Abstract

Preschool (M age = 4–11) and fifth-grade (M age = 12–1) children and their mothers judged the acceptability of corporal punishment as a function of the type of transgression (dangerous, violation of social rule, or violation of moral precept) and discipline agent. Children of both ages and their mothers discriminated among different types of transgressions as a function of rule contingency, rule generalizability, and seriousness of the transgression. Social convention transgressions were judged to be more rule contingent, less generalizable (across settings), and less serious than prudential (dangerous) or moral violations, but overall children judged transgressions to be more generalizable than did their mothers. Preschool children showed broad acceptability for severe corporal punishment given any type of transgression, by any agent, whereas fifth graders were generally discriminating about limits of punishability, and their judgments appeared to be transitional between the broad acceptance shown by younger children and more focused acceptability shown by mothers.
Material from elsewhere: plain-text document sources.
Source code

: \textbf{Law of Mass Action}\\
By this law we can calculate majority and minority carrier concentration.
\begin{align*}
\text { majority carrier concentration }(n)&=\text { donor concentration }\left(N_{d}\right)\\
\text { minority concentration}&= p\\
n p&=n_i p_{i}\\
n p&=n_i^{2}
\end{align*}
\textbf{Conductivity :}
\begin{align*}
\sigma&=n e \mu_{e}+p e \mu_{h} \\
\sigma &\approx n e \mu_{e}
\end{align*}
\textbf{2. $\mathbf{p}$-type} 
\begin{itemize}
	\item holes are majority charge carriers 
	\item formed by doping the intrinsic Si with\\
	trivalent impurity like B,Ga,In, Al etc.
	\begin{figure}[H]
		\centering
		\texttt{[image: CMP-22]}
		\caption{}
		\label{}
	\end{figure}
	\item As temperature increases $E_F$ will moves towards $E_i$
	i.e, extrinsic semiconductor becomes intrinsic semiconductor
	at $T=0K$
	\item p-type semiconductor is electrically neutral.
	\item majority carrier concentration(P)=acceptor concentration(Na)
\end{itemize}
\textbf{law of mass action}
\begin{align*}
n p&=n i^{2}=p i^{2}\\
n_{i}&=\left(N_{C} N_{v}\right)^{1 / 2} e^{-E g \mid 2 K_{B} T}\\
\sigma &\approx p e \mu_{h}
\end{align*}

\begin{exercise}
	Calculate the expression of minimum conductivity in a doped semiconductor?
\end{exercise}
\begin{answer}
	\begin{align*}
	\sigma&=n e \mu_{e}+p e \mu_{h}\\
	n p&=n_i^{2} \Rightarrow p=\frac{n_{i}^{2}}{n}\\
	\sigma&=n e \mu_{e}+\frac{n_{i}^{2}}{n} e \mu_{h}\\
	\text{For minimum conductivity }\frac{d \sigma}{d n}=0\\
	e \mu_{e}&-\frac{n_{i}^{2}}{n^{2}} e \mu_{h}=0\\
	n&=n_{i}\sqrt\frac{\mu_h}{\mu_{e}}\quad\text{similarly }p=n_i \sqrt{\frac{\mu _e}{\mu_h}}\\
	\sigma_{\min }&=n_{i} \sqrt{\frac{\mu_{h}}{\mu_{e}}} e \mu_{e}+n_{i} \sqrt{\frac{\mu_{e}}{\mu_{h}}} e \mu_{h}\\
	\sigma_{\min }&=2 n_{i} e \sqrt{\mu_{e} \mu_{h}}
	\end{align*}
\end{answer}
Mothers were proprietary with respect to agent and tended to focus on dangerous and moral violations as punishable. Findings suggest a developmental path from a single criterion for young children to consideration of multiple criteria for older children and adults. Judgments were also interpreted as reflecting social roles such as parents' responsibility to constrain children and children's expectations for constraint. Preschool children's broad acceptability of punishment despite their differentiation of classes of rules and of transgressions suggests that different constraints operate for judgments about rules or commands as opposed to sanctions. Implications for children's ability to identify and report abuse are also noted.